*Data shown*:

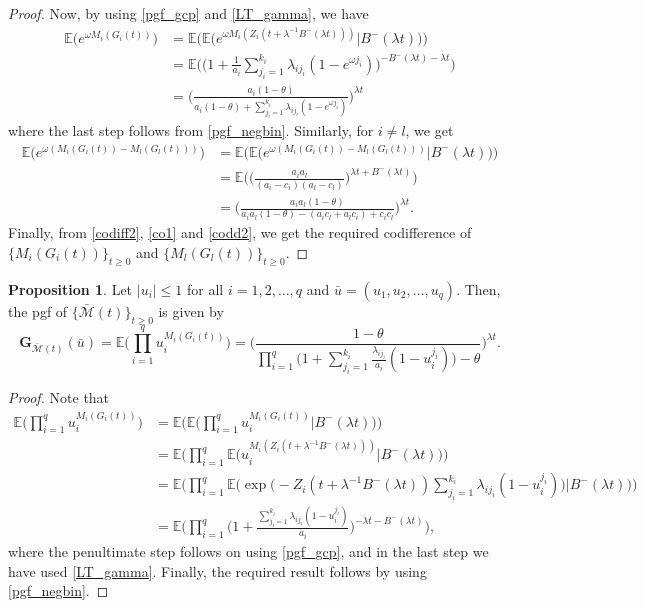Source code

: \documentclass[12pt,oneside,reqno]{amsart}
\numberwithin{equation}{section}
\theoremstyle{definition}
\numberwithin{equation}{section}
\newtheorem{proposition}{Proposition}[section]
\theoremstyle{remarkstyle}
\begin{document}
\begin{proof}
Now, by using \eqref{pgf_gcp} and \eqref{LT_gamma}, we have
\begin{align}\label{co1}
\mathbb{E}\Big(e^{\omega M_i(G_i(t))}\Big)&=\mathbb{E}\Big(\mathbb{E}\Big(e^{\omega M_i(Z_i(t+\lambda^{-1}B^-(\lambda t)))}\big|B^-(\lambda t)\Big)\Big)\nonumber\\
&=\mathbb{E}\Big(\Big(1+\frac{1}{a_i}\sum_{j_i=1}^{k_i}\lambda_{ij_i}(1-e^{\omega j_i})\Big)^{-B^-(\lambda t)-\lambda t}\Big)\nonumber\\
&=\Big(\frac{a_i(1-\theta)}{a_i(1-\theta)+\sum_{j_i=1}^{k_i}\lambda_{ij_i}(1-e^{\omega j_i})}\Big)^{\lambda t}
\end{align}
where the last step follows from \eqref{pgf_negbin}.
Similarly, for $i\ne l$, we get
\begin{align*}
\mathbb{E}\Big(e^{\omega(M_i(G_i(t))-M_l(G_l(t)))}\Big)&=\mathbb{E}\Big(\mathbb{E}\Big(e^{\omega(M_i(G_i(t))-M_l(G_l(t)))}\big|B^-(\lambda t)\Big)\Big)\nonumber\\
&=\mathbb{E}\Big(\Big(\frac{a_ia_l}{(a_i-c_i)(a_l-c_l)}\Big)^{\lambda t+B^-(\lambda t)}\Big)\nonumber\\
&=\Big(\frac{a_ia_l(1-\theta)}{a_ia_l(1-\theta)-(a_ic_l+a_lc_i)+c_ic_l}\Big)^{\lambda t}.\label{codd2}
\end{align*}	
Finally, from \eqref{codiff2}, \eqref{co1} and \eqref{codd2}, we get the required codifference of $\{M_i(G_i(t))\}_{t\geq0}$ and $\{M_l(G_l(t))\}_{t\geq0}$.	
\end{proof}

\begin{proposition}
Let $|u_i|\leq 1$ for all $i=1,2,\dots,q$ and  $\bar{u}=(u_1,u_2,\dots,u_q)$. Then, the pgf of $\{\bar{\mathscr{M}}(t)\}_{t\ge 0}$ is given by
\begin{equation*}\label{pgf_MG}
\mathbf{G}_{\bar{\mathscr{M}}(t)}(\bar{u})=\mathbb{E}\Big(\prod_{i=1}^{q}u_i^{M_i(G_i(t))}\Big)=\Bigg(
\frac{1-\theta}{ \prod_{i=1}^{q}\big(1+\sum_{j_i=1}^{k_i}\frac{\lambda_{ij_i}}{a_i}(1-u_i^{j_i})\big)-\theta}\Bigg)^{\lambda t}.
\end{equation*}
\end{proposition}
\begin{proof}Note that
	\begin{align*}
		\mathbb{E}\Big(\prod_{i=1}^{q}u_i^{M_i(G_i(t))}\Big)&=\mathbb{E}\Big(\mathbb{E}\Big(\prod_{i=1}^{q}u_i^{M_i(G_i(t))}\big|B^-(\lambda t)\Big)\Big)\\
			&=\mathbb{E}\Big(\prod_{i=1}^{q}\mathbb{E}\Big(u_i^{M_i(Z_i(t+\lambda^{-1}B^-(\lambda t)))}\Big|B^-(\lambda t)\Big)\Big)\\
		&=\mathbb{E}\Big(\prod_{i=1}^{q}\mathbb{E}\Big(\exp\Big(-Z_i(t+\lambda^{-1}B^-(\lambda t))\sum_{j_i=1}^{k_i}\lambda_{ij_i}(1-u_i^{j_i})
		\Big)\Big|B^-(\lambda t)\Big)\Big)\\
		&=\mathbb{E}\Big(\prod_{i=1}^{q}\Big(1+\frac{\sum_{j_i=1}^{k_i}\lambda_{ij_i}(1-u_i^{j_i})}{a_i}\Big)^{-\lambda t-B^-(\lambda t)}\Big),
	\end{align*}
	where the penultimate step follows on using \eqref{pgf_gcp}, and in the last step we have used \eqref{LT_gamma}. Finally, the required result follows by using \eqref{pgf_negbin}.
\end{proof}
\end{document}
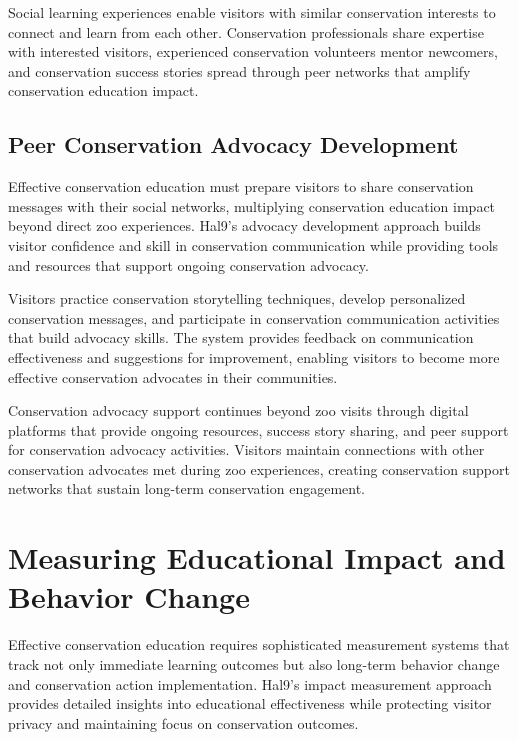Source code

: \documentclass[
  Letterpaper,
]{scrbook}
\begin{document}
Social learning experiences enable visitors with similar conservation
interests to connect and learn from each other. Conservation
professionals share expertise with interested visitors, experienced
conservation volunteers mentor newcomers, and conservation success
stories spread through peer networks that amplify conservation education
impact.

\subsection{Peer Conservation Advocacy
Development}\label{peer-conservation-advocacy-development}

Effective conservation education must prepare visitors to share
conservation messages with their social networks, multiplying
conservation education impact beyond direct zoo experiences. Hal9's
advocacy development approach builds visitor confidence and skill in
conservation communication while providing tools and resources that
support ongoing conservation advocacy.

Visitors practice conservation storytelling techniques, develop
personalized conservation messages, and participate in conservation
communication activities that build advocacy skills. The system provides
feedback on communication effectiveness and suggestions for improvement,
enabling visitors to become more effective conservation advocates in
their communities.

Conservation advocacy support continues beyond zoo visits through
digital platforms that provide ongoing resources, success story sharing,
and peer support for conservation advocacy activities. Visitors maintain
connections with other conservation advocates met during zoo
experiences, creating conservation support networks that sustain
long-term conservation engagement.

\section{Measuring Educational Impact and Behavior
Change}\label{measuring-educational-impact-and-behavior-change}

Effective conservation education requires sophisticated measurement
systems that track not only immediate learning outcomes but also
long-term behavior change and conservation action implementation. Hal9's
impact measurement approach provides detailed insights into educational
effectiveness while protecting visitor privacy and maintaining focus on
conservation outcomes.
\end{document}
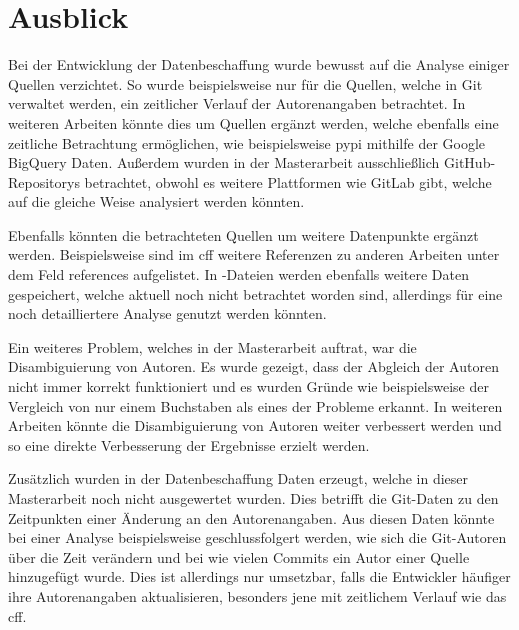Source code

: \section{Ausblick}
\label{sec:ausblick}
Bei der Entwicklung der Datenbeschaffung wurde bewusst auf die Analyse einiger Quellen verzichtet.
So wurde beispielsweise nur für die Quellen, welche in Git verwaltet werden, ein zeitlicher Verlauf der Autorenangaben betrachtet.
In weiteren Arbeiten könnte dies um Quellen ergänzt werden, welche ebenfalls eine zeitliche Betrachtung ermöglichen, wie beispielsweise \gls{pypi} mithilfe der Google BigQuery Daten.
Außerdem wurden in der Masterarbeit ausschließlich GitHub-Repositorys betrachtet, obwohl es weitere Plattformen wie GitLab gibt, welche auf die gleiche Weise analysiert werden könnten.

Ebenfalls könnten die betrachteten Quellen um weitere Datenpunkte ergänzt werden.
Beispielsweise sind im \gls{cff} weitere Referenzen zu anderen Arbeiten unter dem Feld \glqq references\grqq{} aufgelistet.
In -Dateien werden ebenfalls weitere Daten gespeichert, welche aktuell noch nicht betrachtet worden sind, allerdings für eine noch detailliertere Analyse genutzt werden könnten.

Ein weiteres Problem, welches in der Masterarbeit auftrat, war die Disambiguierung von Autoren.
Es wurde gezeigt, dass der Abgleich der Autoren nicht immer korrekt funktioniert und es wurden Gründe wie beispielsweise der Vergleich von nur einem Buchstaben als eines der Probleme erkannt.
In weiteren Arbeiten könnte die Disambiguierung von Autoren weiter verbessert werden und so eine direkte Verbesserung der Ergebnisse erzielt werden.

Zusätzlich wurden in der Datenbeschaffung Daten erzeugt, welche in dieser Masterarbeit noch nicht ausgewertet wurden.
Dies betrifft die Git-Daten zu den Zeitpunkten einer Änderung an den Autorenangaben.
Aus diesen Daten könnte bei einer Analyse beispielsweise geschlussfolgert werden, wie sich die Git-Autoren über die Zeit verändern und bei wie vielen Commits ein Autor einer Quelle hinzugefügt wurde.
Dies ist allerdings nur umsetzbar, falls die Entwickler häufiger ihre Autorenangaben aktualisieren, besonders jene mit zeitlichem Verlauf wie das \gls{cff}.
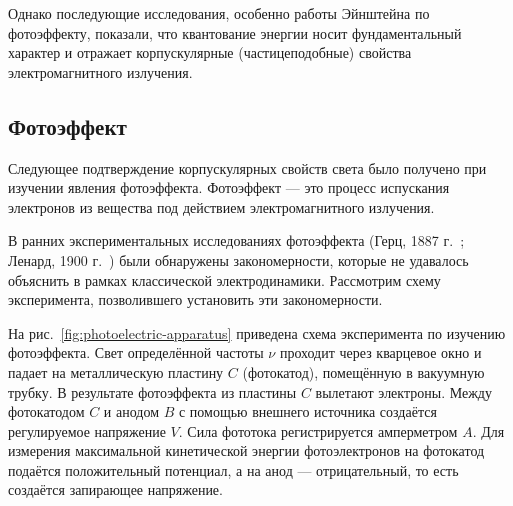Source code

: \documentclass[a4paper, 12pt]{article}
\begin{document}
Однако последующие исследования, особенно работы Эйнштейна по фотоэффекту, показали,
что квантование энергии носит фундаментальный характер и отражает корпускулярные (частицеподобные)
свойства электромагнитного излучения.

\subsection{Фотоэффект}

Следующее подтверждение корпускулярных свойств света было получено при изучении
явления фотоэффекта. Фотоэффект --- это процесс испускания электронов из вещества
под действием электромагнитного излучения.

В ранних экспериментальных исследованиях фотоэффекта (Герц, 1887 г.~\cite{Hertz1887}; Ленард,
1900 г.~\cite{Lenard1900}) были обнаружены закономерности, которые не удавалось
объяснить в рамках классической электродинамики. Рассмотрим схему эксперимента,
позволившего установить эти закономерности.

На рис.~\ref{fig:photoelectric-apparatus} приведена схема эксперимента по
изучению фотоэффекта. Свет определённой частоты $\nu$ проходит через кварцевое
окно и падает на металлическую пластину $C$ (фотокатод), помещённую в
вакуумную трубку. В результате фотоэффекта из пластины $C$ вылетают электроны.
Между фотокатодом $C$ и анодом $B$ с помощью внешнего источника создаётся
регулируемое напряжение $V$. Сила фототока регистрируется амперметром $A$.
Для измерения максимальной кинетической энергии фотоэлектронов на фотокатод
подаётся положительный потенциал, а на анод --- отрицательный, то есть
создаётся запирающее напряжение.
\end{document}
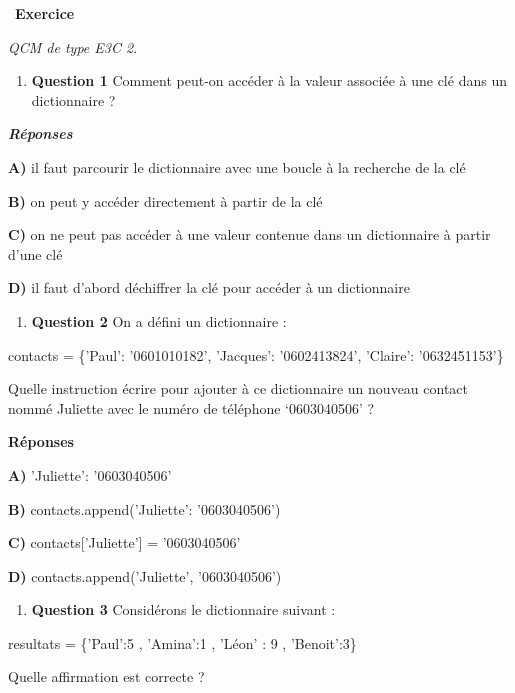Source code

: \documentclass[
  11pt,
]{article}
\providecommand{\tightlist}{%
  \setlength{\itemsep}{0pt}\setlength{\parskip}{0pt}}
\newcounter{exo}
\newenvironment{exercice}[1]
{\par \medskip   \addtocounter{exo}{1} \noindent  
\begin{bclogo}[arrondi =0.1,   noborder = true, logo=\bccrayon, marge=4]{~\textbf{Exercice} \textbf{\theexo} {\itshape #1} }  \par}
{
\end{bclogo}
 \par \bigskip }
\newcounter{def}
\begin{document}
\begin{exercice}{}

\emph{QCM de type E3C 2}.

\begin{enumerate}
\def\labelenumi{\arabic{enumi}.}
\tightlist
\item
  \textbf{Question 1} Comment peut-on accéder à la valeur associée à une
  clé dans un dictionnaire ?
\end{enumerate}

\textbf{\emph{Réponses}}

\textbf{A)} il faut parcourir le dictionnaire avec une boucle à la
recherche de la clé

\textbf{B)} on peut y accéder directement à partir de la clé

\textbf{C)} on ne peut pas accéder à une valeur contenue dans un
dictionnaire à partir d'une clé

\textbf{D)} il faut d'abord déchiffrer la clé pour accéder à un
dictionnaire

\begin{enumerate}
\def\labelenumi{\arabic{enumi}.}
\setcounter{enumi}{1}
\tightlist
\item
  \textbf{Question 2} On a défini un dictionnaire :
\end{enumerate}

contacts = \{'Paul': '0601010182', 'Jacques': '0602413824', 'Claire':
'0632451153'\}

Quelle instruction écrire pour ajouter à ce dictionnaire un nouveau
contact nommé Juliette avec le numéro de téléphone `0603040506' ?

\textbf{Réponses}

\textbf{A)} 'Juliette': '0603040506'

\textbf{B)} contacts.append('Juliette': '0603040506')

\textbf{C)} contacts{[}'Juliette'{]} = '0603040506'

\textbf{D)} contacts.append('Juliette', '0603040506')

\begin{enumerate}
\def\labelenumi{\arabic{enumi}.}
\setcounter{enumi}{2}
\tightlist
\item
  \textbf{Question 3} Considérons le dictionnaire suivant :
\end{enumerate}

resultats = \{'Paul':5 , 'Amina':1 , 'Léon' : 9 , 'Benoit':3\}

Quelle affirmation est correcte ?


\end{exercice}
\end{document}
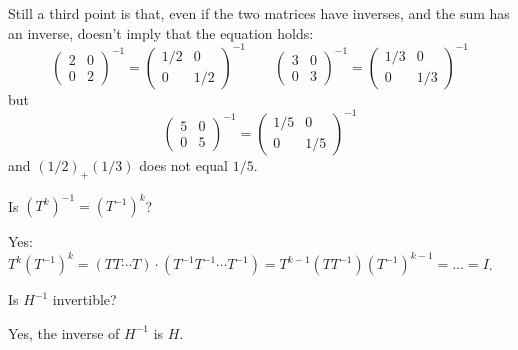\begin{exercises}
\begin{answer}
\begin{exparts}
          Still a third point is that, even if the two matrices have inverses,
          and the sum has an inverse, doesn't imply that the equation holds:
          \begin{equation*}
            \begin{pmatrix}
              2  &0  \\
              0  &2
            \end{pmatrix}^{-1}
            =\begin{pmatrix}
              1/2  &0  \\
              0    &1/2
            \end{pmatrix}^{-1}
            \qquad
            \begin{pmatrix}
              3  &0  \\
              0  &3
            \end{pmatrix}^{-1}
            =\begin{pmatrix}
              1/3  &0  \\
              0    &1/3
            \end{pmatrix}^{-1}
          \end{equation*}
          but
          \begin{equation*}
            \begin{pmatrix}
              5  &0  \\
              0  &5
            \end{pmatrix}^{-1}
            =\begin{pmatrix}
              1/5  &0  \\
              0    &1/5
            \end{pmatrix}^{-1}
          \end{equation*}
          and $(1/2)_+(1/3)$ does not equal $1/5$.
      \end{exparts}  
    \end{answer}
  \recommended \item 
    Is \( (T^k)^{-1}=(T^{-1})^k \)?
    \begin{answer}
      Yes:
      \( T^k(T^{-1})^k=(TT\cdots T)\cdot (T^{-1}T^{-1}\cdots T^{-1})
         =T^{k-1}(TT^{-1})(T^{-1})^{k-1}=\dots=I \). 
    \end{answer}
  \item 
    Is \( H^{-1} \) invertible?
    \begin{answer}
       Yes, the inverse of \( H^{-1} \) is \( H \).  
    \end{answer}
  \item 

\end{exercises}
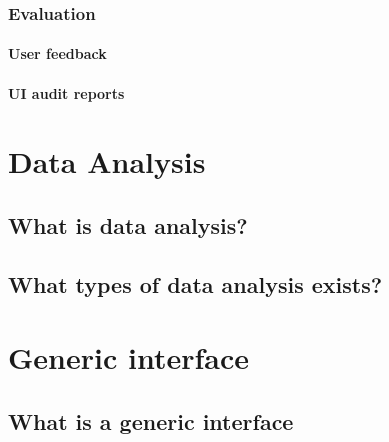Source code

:     \subsubsection{Evaluation}
    \paragraph{User feedback}
    \paragraph{UI audit reports}
    
\section{Data Analysis}
    \subsection{What is data analysis?}
    \subsection{What types of data analysis exists?}

\section{Generic interface}
    \subsection{What is a generic interface}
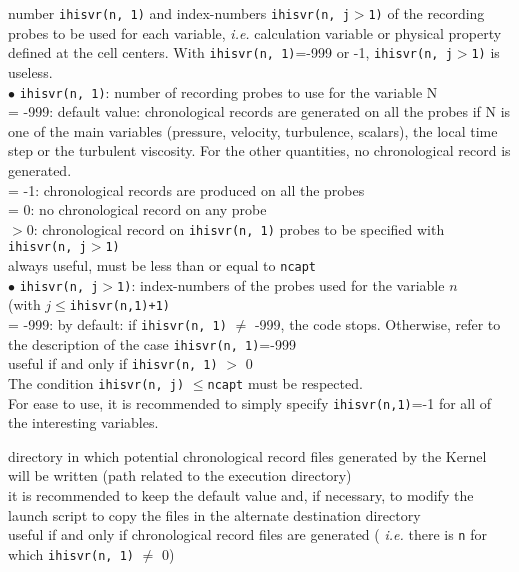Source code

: {number {\tt ihisvr(n, 1)} and index-numbers {\tt ihisvr(n, j$>$1)} of the recording
probes to be used for each variable, {\em i.e.} calculation variable
or physical property defined at the cell centers.
With {\tt ihisvr(n, 1)}=-999 or -1, {\tt ihisvr(n, j$>$1)} is useless.\\
\hspace*{.5cm} $\bullet$ {\tt ihisvr(n, 1)}: number of recording probes to use
for the variable N\\
\hspace*{1.3cm}= -999: default value: chronological records are generated on
all the probes if N is one of the main variables (pressure, velocity,
turbulence, scalars), the local time step or the turbulent
viscosity. For the other quantities, no chronological record is generated.\\
\hspace*{1.3cm}= -1: chronological records are produced on all the probes\\
\hspace*{1.3cm}= 0: no chronological record on any probe\\
\hspace*{1.3cm}$>0$: chronological record on {\tt ihisvr(n, 1)} probes to be
specified with  {\tt ihisvr(n, j$>$1)}\\
always useful, must be less than or equal to {\tt ncapt}\\
\hspace*{.5cm} $\bullet$ {\tt ihisvr(n, j$>$1)}: index-numbers of the probes
used for the variable $n$\\
(with $j \leqslant${\tt ihisvr(n,1)+1)}\\
\hspace*{1.3cm}= -999: by default: if {\tt ihisvr(n, 1)} $\ne$
-999, the  code stops. Otherwise, refer to the description of the case
{\tt ihisvr(n, 1)}=-999\\
useful if and only if {\tt ihisvr(n, 1)} $>$ 0 \\
The condition {\tt ihisvr(n, j)} $\leqslant${\tt ncapt} must be respected.\\
For ease to use, it is recommended to simply specify {\tt ihisvr(n,1)}=-1 for
all of the interesting variables.}

{directory in which potential chronological record files generated by
the Kernel will be written (path related to the execution directory)\\
it is recommended to keep the default value and, if necessary, to modify the
launch script to copy the files in the alternate destination directory\\
useful if and only if chronological record files are generated ({\em
i.e.} there is {\tt n} for which {\tt ihisvr(n, 1)} $\ne$ 0)}

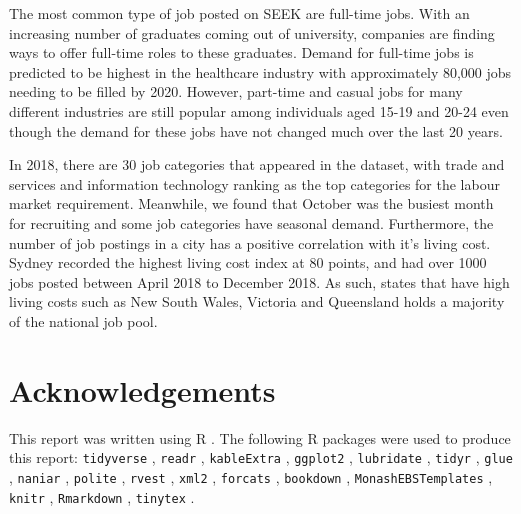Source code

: \documentclass[11pt,a4paper,]{article}
\begin{document}
The most common type of job posted on SEEK are full-time jobs. With an increasing number of graduates coming out of university, companies are finding ways to offer full-time roles to these graduates. Demand for full-time jobs is predicted to be highest in the healthcare industry with approximately 80,000 jobs needing to be filled by 2020. However, part-time and casual jobs for many different industries are still popular among individuals aged 15-19 and 20-24 even though the demand for these jobs have not changed much over the last 20 years.

In 2018, there are 30 job categories that appeared in the dataset, with trade and services and information technology ranking as the top categories for the labour market requirement. Meanwhile, we found that October was the busiest month for recruiting and some job categories have seasonal demand. Furthermore, the number of job postings in a city has a positive correlation with it's living cost. Sydney recorded the highest living cost index at 80 points, and had over 1000 jobs posted between April 2018 to December 2018. As such, states that have high living costs such as New South Wales, Victoria and Queensland holds a majority of the national job pool.

\hypertarget{acknowledgements}{%
\section{Acknowledgements}\label{acknowledgements}}

This report was written using R \autocite{Rcite}. The following R packages were used to produce this report: \texttt{tidyverse} \autocite{Rtidyverse}, \texttt{readr} \autocite{Readr}, \texttt{kableExtra} \autocite{Rkable}, \texttt{ggplot2} \autocite{Rggplot2}, \texttt{lubridate} \autocite{Rlubridate}, \texttt{tidyr} \autocite{Rtidyr}, \texttt{glue} \autocite{Rglue}, \texttt{naniar} \autocite{Rnaniar}, \texttt{polite} \autocite{Rpolite}, \texttt{rvest} \autocite{Rvest}, \texttt{xml2} \autocite{Rxml}, \texttt{forcats} \autocite{Rforcats}, \texttt{bookdown} \autocite{Rbookdown}, \texttt{MonashEBSTemplates} \autocite{monashebstemplate}, \texttt{knitr} \autocite{knitr}, \texttt{Rmarkdown} \autocite{rmarkdown}, \texttt{tinytex} \autocite{tinytex}.

\clearpage

\printbibliography[title=References]
\end{document}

*What this task involves*:
Those lines of the records that contain the string "share" should be identified and copied.

*Written reply*:
professionals share expertise with interested visitors, experienced
Effective conservation education must prepare visitors to share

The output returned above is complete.